Retailer oversight is a Federal responsibility, and begins with FNS screening retailers seeking approval to accept Food Stamps or EBT cards at their stores. Although food vendors are essential partners in the Food Stamp Program, store authorization to participate is a privilege, not a right. To participate, a store owner applies directly to one of our field offices, providing that office with information on the store's sales and food stock, the owners' social security numbers and business tax returns, and other business information.
To the extent possible and that our resources allow, FNS field staff conduct store visits prior to authorizing a store, in order to make sure the store is, in fact, a real food store, not a liquor store or a dry cleaners, or an empty storefront devoted to illegal activities. Currently, there are 186,700 authorized retailers participating in the Food Stamp Program nationwide. Last year, we hired contract staff to perform pre- and post- authorization visits to stores to gather information for us on the nature of the business. This year, there will be approximately 35,000 pre- and post- authorization store visits that we have contracted for, and we expect this effort to improve overall retailer integrity significantly.
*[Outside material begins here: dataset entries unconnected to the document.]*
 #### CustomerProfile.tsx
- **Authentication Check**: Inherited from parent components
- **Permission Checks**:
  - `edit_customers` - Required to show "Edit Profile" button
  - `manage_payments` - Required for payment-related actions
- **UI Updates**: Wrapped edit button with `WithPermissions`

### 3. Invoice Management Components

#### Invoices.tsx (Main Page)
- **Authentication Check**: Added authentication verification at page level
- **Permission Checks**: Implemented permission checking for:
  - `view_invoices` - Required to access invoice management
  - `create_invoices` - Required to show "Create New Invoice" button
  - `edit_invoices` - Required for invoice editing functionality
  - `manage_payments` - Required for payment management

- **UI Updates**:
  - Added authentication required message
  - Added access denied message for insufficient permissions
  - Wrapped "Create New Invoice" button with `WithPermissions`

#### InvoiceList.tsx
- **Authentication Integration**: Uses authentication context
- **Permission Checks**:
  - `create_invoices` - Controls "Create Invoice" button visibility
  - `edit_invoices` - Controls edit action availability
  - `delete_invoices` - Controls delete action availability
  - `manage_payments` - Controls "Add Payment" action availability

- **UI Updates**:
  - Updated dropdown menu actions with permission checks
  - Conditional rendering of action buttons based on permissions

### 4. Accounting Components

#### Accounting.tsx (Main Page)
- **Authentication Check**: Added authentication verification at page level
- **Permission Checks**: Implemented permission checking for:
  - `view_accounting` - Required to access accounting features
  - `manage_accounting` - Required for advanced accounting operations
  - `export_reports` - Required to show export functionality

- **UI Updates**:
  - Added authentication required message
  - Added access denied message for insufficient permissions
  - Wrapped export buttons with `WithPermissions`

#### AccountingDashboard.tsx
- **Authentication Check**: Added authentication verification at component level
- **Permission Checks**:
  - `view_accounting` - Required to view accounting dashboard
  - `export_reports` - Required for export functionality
Still, in spite of our screening efforts, some authorized stores have owners or employees willing to sell ineligible items or engage in trafficking, allowing recipients to exchange their benefits for fifty cents on the dollar in cash.
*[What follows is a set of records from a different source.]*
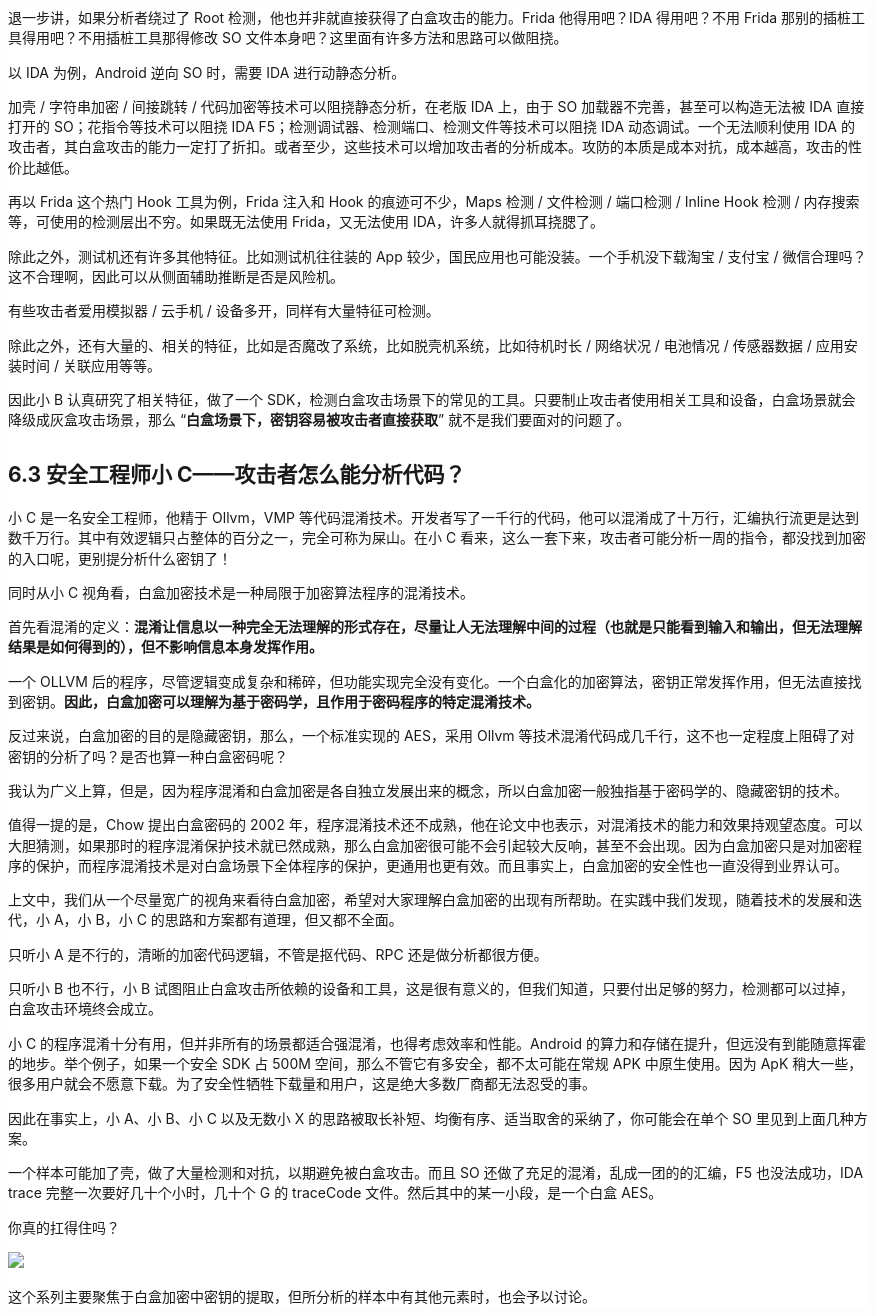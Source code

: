 退一步讲，如果分析者绕过了 Root 检测，他也并非就直接获得了白盒攻击的能力。Frida 他得用吧？IDA 得用吧？不用 Frida 那别的插桩工具得用吧？不用插桩工具那得修改 SO 文件本身吧？这里面有许多方法和思路可以做阻挠。

以 IDA 为例，Android 逆向 SO 时，需要 IDA 进行动静态分析。

加壳 / 字符串加密 / 间接跳转 / 代码加密等技术可以阻挠静态分析，在老版 IDA 上，由于 SO 加载器不完善，甚至可以构造无法被 IDA 直接打开的 SO；花指令等技术可以阻挠 IDA F5；检测调试器、检测端口、检测文件等技术可以阻挠 IDA 动态调试。一个无法顺利使用 IDA 的攻击者，其白盒攻击的能力一定打了折扣。或者至少，这些技术可以增加攻击者的分析成本。攻防的本质是成本对抗，成本越高，攻击的性价比越低。

再以 Frida 这个热门 Hook 工具为例，Frida 注入和 Hook 的痕迹可不少，Maps 检测 / 文件检测 / 端口检测 / Inline Hook 检测 / 内存搜索等，可使用的检测层出不穷。如果既无法使用 Frida，又无法使用 IDA，许多人就得抓耳挠腮了。

除此之外，测试机还有许多其他特征。比如测试机往往装的 App 较少，国民应用也可能没装。一个手机没下载淘宝 / 支付宝 / 微信合理吗？这不合理啊，因此可以从侧面辅助推断是否是风险机。

有些攻击者爱用模拟器 / 云手机 / 设备多开，同样有大量特征可检测。

除此之外，还有大量的、相关的特征，比如是否魔改了系统，比如脱壳机系统，比如待机时长 / 网络状况 / 电池情况 / 传感器数据 / 应用安装时间 / 关联应用等等。

因此小 B 认真研究了相关特征，做了一个 SDK，检测白盒攻击场景下的常见的工具。只要制止攻击者使用相关工具和设备，白盒场景就会降级成灰盒攻击场景，那么 “**白盒场景下，密钥容易被攻击者直接获取**” 就不是我们要面对的问题了。

6.3 安全工程师小 C——攻击者怎么能分析代码？
-------------------------

小 C 是一名安全工程师，他精于 Ollvm，VMP 等代码混淆技术。开发者写了一千行的代码，他可以混淆成了十万行，汇编执行流更是达到数千万行。其中有效逻辑只占整体的百分之一，完全可称为屎山。在小 C 看来，这么一套下来，攻击者可能分析一周的指令，都没找到加密的入口呢，更别提分析什么密钥了！

同时从小 C 视角看，白盒加密技术是一种局限于加密算法程序的混淆技术。

首先看混淆的定义：**混淆让信息以一种完全无法理解的形式存在，尽量让人无法理解中间的过程（也就是只能看到输入和输出，但无法理解结果是如何得到的），但不影响信息本身发挥作用。**

一个 OLLVM 后的程序，尽管逻辑变成复杂和稀碎，但功能实现完全没有变化。一个白盒化的加密算法，密钥正常发挥作用，但无法直接找到密钥。**因此，白盒加密可以理解为基于密码学，且作用于密码程序的特定混淆技术。**

反过来说，白盒加密的目的是隐藏密钥，那么，一个标准实现的 AES，采用 Ollvm 等技术混淆代码成几千行，这不也一定程度上阻碍了对密钥的分析了吗？是否也算一种白盒密码呢？

我认为广义上算，但是，因为程序混淆和白盒加密是各自独立发展出来的概念，所以白盒加密一般独指基于密码学的、隐藏密钥的技术。

值得一提的是，Chow 提出白盒密码的 2002 年，程序混淆技术还不成熟，他在论文中也表示，对混淆技术的能力和效果持观望态度。可以大胆猜测，如果那时的程序混淆保护技术就已然成熟，那么白盒加密很可能不会引起较大反响，甚至不会出现。因为白盒加密只是对加密程序的保护，而程序混淆技术是对白盒场景下全体程序的保护，更通用也更有效。而且事实上，白盒加密的安全性也一直没得到业界认可。

上文中，我们从一个尽量宽广的视角来看待白盒加密，希望对大家理解白盒加密的出现有所帮助。在实践中我们发现，随着技术的发展和迭代，小 A，小 B，小 C 的思路和方案都有道理，但又都不全面。

只听小 A 是不行的，清晰的加密代码逻辑，不管是抠代码、RPC 还是做分析都很方便。

只听小 B 也不行，小 B 试图阻止白盒攻击所依赖的设备和工具，这是很有意义的，但我们知道，只要付出足够的努力，检测都可以过掉，白盒攻击环境终会成立。

小 C 的程序混淆十分有用，但并非所有的场景都适合强混淆，也得考虑效率和性能。Android 的算力和存储在提升，但远没有到能随意挥霍的地步。举个例子，如果一个安全 SDK 占 500M 空间，那么不管它有多安全，都不太可能在常规 APK 中原生使用。因为 ApK 稍大一些，很多用户就会不愿意下载。为了安全性牺牲下载量和用户，这是绝大多数厂商都无法忍受的事。

因此在事实上，小 A、小 B、小 C 以及无数小 X 的思路被取长补短、均衡有序、适当取舍的采纳了，你可能会在单个 SO 里见到上面几种方案。

一个样本可能加了壳，做了大量检测和对抗，以期避免被白盒攻击。而且 SO 还做了充足的混淆，乱成一团的的汇编，F5 也没法成功，IDA trace 完整一次要好几十个小时，几十个 G 的 traceCode 文件。然后其中的某一小段，是一个白盒 AES。

你真的扛得住吗？

[![](https://www.qinless.com/wp-content/uploads/2022/04/6246fe372c4c9.png)](https://www.qinless.com/wp-content/uploads/2022/04/6246fe372c4c9.png)

这个系列主要聚焦于白盒加密中密钥的提取，但所分析的样本中有其他元素时，也会予以讨论。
FNS has a staff of 48 Compliance Branch investigators specifically dedicated to uncovering abuse by authorized retailers. During the last five years, the Compliance Branch has investigated over 23,000 stores nationwide suspected of violations, and found evidence of violations in 45 percent of the investigations. In over 7,000 of the cases, evidence gathered was enough to disqualify the stores or demand a civil money penalty in lieu of a disqualification. These retailers violating program requirements redeemed over $900 million in Food Stamp benefits annually. The Compliance Branch investigators uncovered trafficking—as opposed to sales of ineligible items—in over 4,000 of these stores.
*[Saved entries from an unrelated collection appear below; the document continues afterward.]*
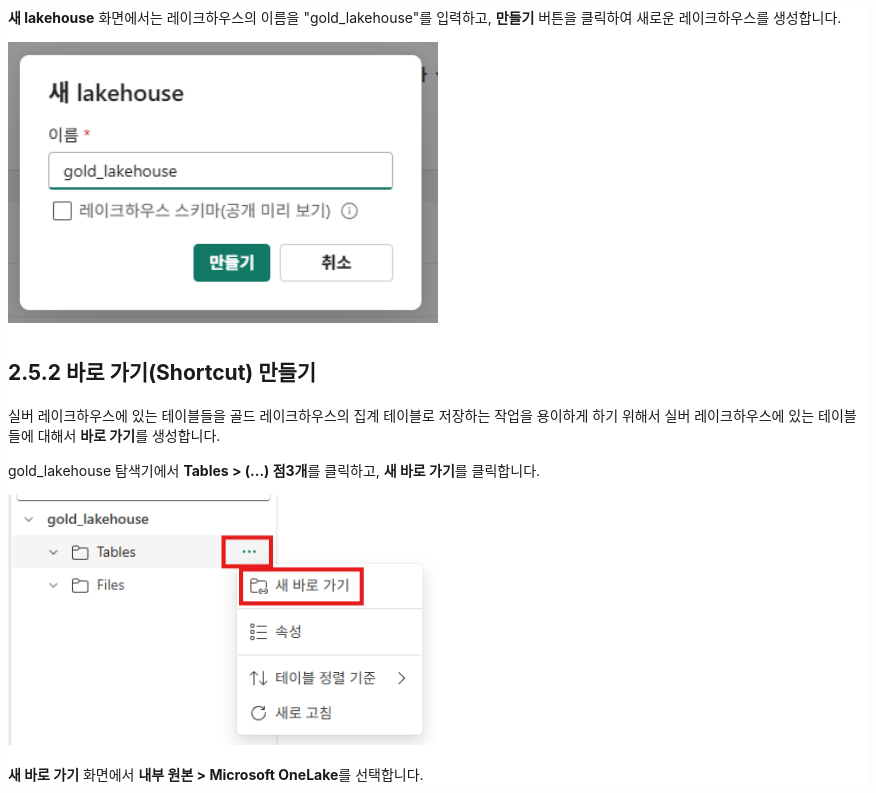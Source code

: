 
**새 lakehouse** 화면에서는 레이크하우스의 이름을 "gold_lakehouse"를 입력하고, **만들기** 버튼을 클릭하여 새로운 레이크하우스를 생성합니다.

<img src="./images/new-lakeshouse(gold).png" style="width:50%;" alt="new-lakeshouse(gold)">

## 2.5.2 바로 가기(Shortcut) 만들기
실버 레이크하우스에 있는 테이블들을 골드 레이크하우스의 집계 테이블로 저장하는 작업을 용이하게 하기 위해서 실버 레이크하우스에 있는 테이블들에 대해서 **바로 가기**를 생성합니다.

gold_lakehouse 탐색기에서 **Tables >  (...) 점3개**를 클릭하고, **새 바로 가기**를 클릭합니다.

<img src="./images/create-shortcut-tables.png" style="width:50%;" alt="create-shortcut-tables">

**새 바로 가기** 화면에서 **내부 원본 > Microsoft OneLake**를 선택합니다.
FNS' Compliance Branch has also been actively pursuing with the U.S. Department of Justice federal civil prosecution under the False Claims Act against stores found trafficking in Food Stamps, which we estimated in 1993 as $815 million annually. Since this initiative began in 1992, there have been 566 negotiated settlements or judgments on FNS Compliance Branch cases, with settlements/judgments totaling over $5.8 million.
EBT continues to be the most promising means of combating Food Stamp trafficking. Last year, FNS successfully deployed an automated EBT anti-fraud system called "ALERT." The ALERT system records EBT transactions electronically so we have a record of the store, the date, the time, the purchase amount, and the recipient's card number and the point of sale terminal. ALERT's computerized system examines and analyzes this data, quickly identifying suspicious patterns and speeding our ability to investigate, process and remove cheating stores from the program.
Two years ago, FNS began aggressive efforts to sanction stores
based on the pattern of individual EBT transactions, resulting in over
125 stores being disqualified from the program. We look to this figure
to grow as the use of ALERT becomes more widespread.
In closing, I want to thank you, Chairman Lugar, and members of this
Committee, for your interest, commitment and cooperation in working with
the Department to protect the integrity of the Food Stamp Program.
Your support for this crucial program has been greatly appreciated.
Mr. Chairman, this concludes my prepared remarks. I would be happy to answer any questions you have at this time.